The DESI Dark Energy Tension as a Boundary Projection Effect

Recent data from the Dark Energy Spectroscopic Instrument sharpen the late time tension with a strictly constant cosmological term when the expansion history is written in standard bulk variables. In the present framework, the invariant quantity governing cosmic acceleration is not an effective bulk dark energy density, but a horizon normalized geometric relation between the cosmological constant and the horizon scale. This relation fixes the dimensionless combination Lambda times the squared horizon radius and implies a dark energy fraction equal to pi cubed divided by forty five.

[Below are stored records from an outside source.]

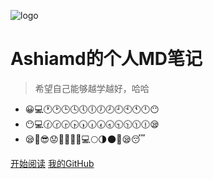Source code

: ![logo](_media/icon.svg)

# Ashiamd的个人MD笔记

> 希望自己能够越学越好，哈哈

* 😀💻🕐🕑🕒🕓🕔🕕🕖🕗🕘🕙🕚🕛😶
* 😶💻🕜🕝🕞🕟🕠🕡🕢🕣🕤🕥🕦🕧😪
* 😪👀😎😟😤💪💪💪💻🌕🌗🌑🌞😪😴

[开始阅读](README.md)
[我的GitHub](https://github.com/Ashiamd/docsify-notes)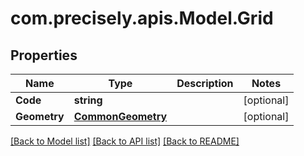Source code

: 
# com.precisely.apis.Model.Grid

## Properties

Name | Type | Description | Notes
------------ | ------------- | ------------- | -------------
**Code** | **string** |  | [optional] 
**Geometry** | [**CommonGeometry**](CommonGeometry.md) |  | [optional] 

[[Back to Model list]](../README.md#documentation-for-models)
[[Back to API list]](../README.md#documentation-for-api-endpoints)
[[Back to README]](../README.md)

When this fixed boundary relation is rewritten in volumetric form using the relation between the horizon radius and the Hubble parameter, it produces an effective bulk equation of state for dark energy. In this projected description the present day equation of state is w0 approximately minus 0.689, and the effective evolution parameter is wa approximately 0.643. These values arise kinematically from the horizon normalization and do not require phantom fields, quintessence potentials, or additional dark sector degrees of freedom.

The DESI tension is therefore interpreted not as evidence for a new dynamical dark energy fluid, but as the projection of a fixed horizon constraint into bulk cosmological variables. Late time cosmology is governed by boundary geometry, while the apparent evolution of the dark energy sector is the volumetric image of a fixed geometric relation.